This March, three Cornell students will travel to Maihama, Japan and compete in the world finals of the Association for Computing Machinery International Collegiate Programming Contest, also known as “The Battle of the Brains.” Anand Bhaskar ’08, Michael Cheng ’07 and Nitin Gupta grad comprise one of 88 teams slated to compete.
They qualified for the competition by earning second place in the Greater New York Regional Association ACM contest held on October 29 in Garden City, N.Y. They were one of three university teams to compete.
In the world competition, the teams are given sets of eight or nine problems to solve in five hours and are judged based on how quickly and accurately they complete them.

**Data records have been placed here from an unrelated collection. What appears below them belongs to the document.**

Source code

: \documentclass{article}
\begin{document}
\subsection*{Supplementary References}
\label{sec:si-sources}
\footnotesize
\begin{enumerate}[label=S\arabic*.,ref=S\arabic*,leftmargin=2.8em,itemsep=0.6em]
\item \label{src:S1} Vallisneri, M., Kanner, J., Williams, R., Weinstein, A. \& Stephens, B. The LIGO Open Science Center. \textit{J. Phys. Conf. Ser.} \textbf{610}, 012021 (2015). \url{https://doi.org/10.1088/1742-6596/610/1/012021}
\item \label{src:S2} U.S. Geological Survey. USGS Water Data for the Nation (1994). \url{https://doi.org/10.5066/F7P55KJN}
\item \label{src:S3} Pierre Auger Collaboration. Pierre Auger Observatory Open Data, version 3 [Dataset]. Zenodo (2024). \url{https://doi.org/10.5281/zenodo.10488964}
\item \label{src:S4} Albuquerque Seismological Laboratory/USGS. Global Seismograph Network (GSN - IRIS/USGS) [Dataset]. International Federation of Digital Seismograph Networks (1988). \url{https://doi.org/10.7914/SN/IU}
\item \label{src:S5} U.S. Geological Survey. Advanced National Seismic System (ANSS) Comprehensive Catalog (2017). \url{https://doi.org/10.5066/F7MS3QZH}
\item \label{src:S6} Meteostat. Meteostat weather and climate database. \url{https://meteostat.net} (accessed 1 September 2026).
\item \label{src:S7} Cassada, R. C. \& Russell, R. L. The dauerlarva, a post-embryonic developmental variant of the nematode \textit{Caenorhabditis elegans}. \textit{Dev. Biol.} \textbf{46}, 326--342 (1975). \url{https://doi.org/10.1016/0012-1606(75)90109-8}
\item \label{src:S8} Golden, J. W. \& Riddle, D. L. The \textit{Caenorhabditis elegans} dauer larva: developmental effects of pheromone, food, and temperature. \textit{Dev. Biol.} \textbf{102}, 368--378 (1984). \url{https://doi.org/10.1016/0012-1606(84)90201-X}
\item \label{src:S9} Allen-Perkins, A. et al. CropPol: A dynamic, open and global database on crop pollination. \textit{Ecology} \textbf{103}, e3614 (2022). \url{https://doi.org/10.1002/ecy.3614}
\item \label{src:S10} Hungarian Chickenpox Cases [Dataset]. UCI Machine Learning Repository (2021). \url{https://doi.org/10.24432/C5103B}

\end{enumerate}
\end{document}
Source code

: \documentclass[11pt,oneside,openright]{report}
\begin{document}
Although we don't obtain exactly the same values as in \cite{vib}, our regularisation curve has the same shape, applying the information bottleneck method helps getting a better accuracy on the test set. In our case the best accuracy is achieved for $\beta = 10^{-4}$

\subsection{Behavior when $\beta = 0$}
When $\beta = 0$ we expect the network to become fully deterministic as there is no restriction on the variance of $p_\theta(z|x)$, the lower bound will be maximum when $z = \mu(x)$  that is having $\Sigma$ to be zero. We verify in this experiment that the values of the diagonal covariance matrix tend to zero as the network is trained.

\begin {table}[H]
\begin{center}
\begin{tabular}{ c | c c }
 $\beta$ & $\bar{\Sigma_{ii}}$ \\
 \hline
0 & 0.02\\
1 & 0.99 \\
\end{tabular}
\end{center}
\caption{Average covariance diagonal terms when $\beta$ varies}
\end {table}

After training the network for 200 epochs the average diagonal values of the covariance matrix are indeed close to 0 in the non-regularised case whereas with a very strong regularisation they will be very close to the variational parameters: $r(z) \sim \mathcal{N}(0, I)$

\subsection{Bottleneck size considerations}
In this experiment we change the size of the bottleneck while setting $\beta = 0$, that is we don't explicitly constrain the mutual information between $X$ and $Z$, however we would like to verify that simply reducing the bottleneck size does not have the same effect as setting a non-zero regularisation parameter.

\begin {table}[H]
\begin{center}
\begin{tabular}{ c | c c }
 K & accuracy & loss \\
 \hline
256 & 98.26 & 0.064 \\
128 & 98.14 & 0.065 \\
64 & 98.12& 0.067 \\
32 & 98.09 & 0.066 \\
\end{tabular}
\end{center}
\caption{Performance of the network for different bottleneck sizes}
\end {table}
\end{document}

There is a 20-minute penalty for each wrong answer.
The problems are designed to simulate real-life situations. For example, a question that previously appeared involved calculating the possible product combinations and the maximum and minimum profits that a food stand could earn.
Cheng described the different ways in which a problem could pose difficulties to a group.
“Something can be trivial to solve in our head but very hard to code, or there are bugs in the program, or we can’t do it fast enough. But I think the most challenging problems are those which are very easy to understand the problem statement, but we have no clue how to start at all,” he said.
At the international level, the challenge is even greater.
“What would be two or three questions at regionals becomes one question with more than one part,” Gupta said.
The team anticipates the intense competition that they will meet in Japan.
“Qualifying in America is generally not as hard as [competing] in Europe and Asia, [where] there are very hard teams to compete against,” Bhaskar said.
Cheng agrees that international competition is difficult.
“Teams from Russia and China are very, very strong, and American teams have not won for 10 years or so,” he said. According to Bhaskar, the skills needed to succeed in computer science at Cornell are different than those needed to compete in CS competitions as this one.
“A lot of the problems involve algorithms that are taught in C.S. courses at Cornell. But if you just take a course, you do not learn how to write it. Here, you actually have to get your hands dirty, and you have to do it quickly,” Bhaskar said.
To prepare, the team meets two or three times a week, and team members train individually. But in addition to perfecting their problem-solving skills, the team is preparing to immerse itself in the culture of another country.
“I don’t speak any Japanese, so I’m a bit nervous about that,” Bhaksar said. He added that he would like to pay a visit to Mt. Fuji.
“I’m going to stay with a friend in Japan when it is over,” Gupta said, “but any break will be after the contest.”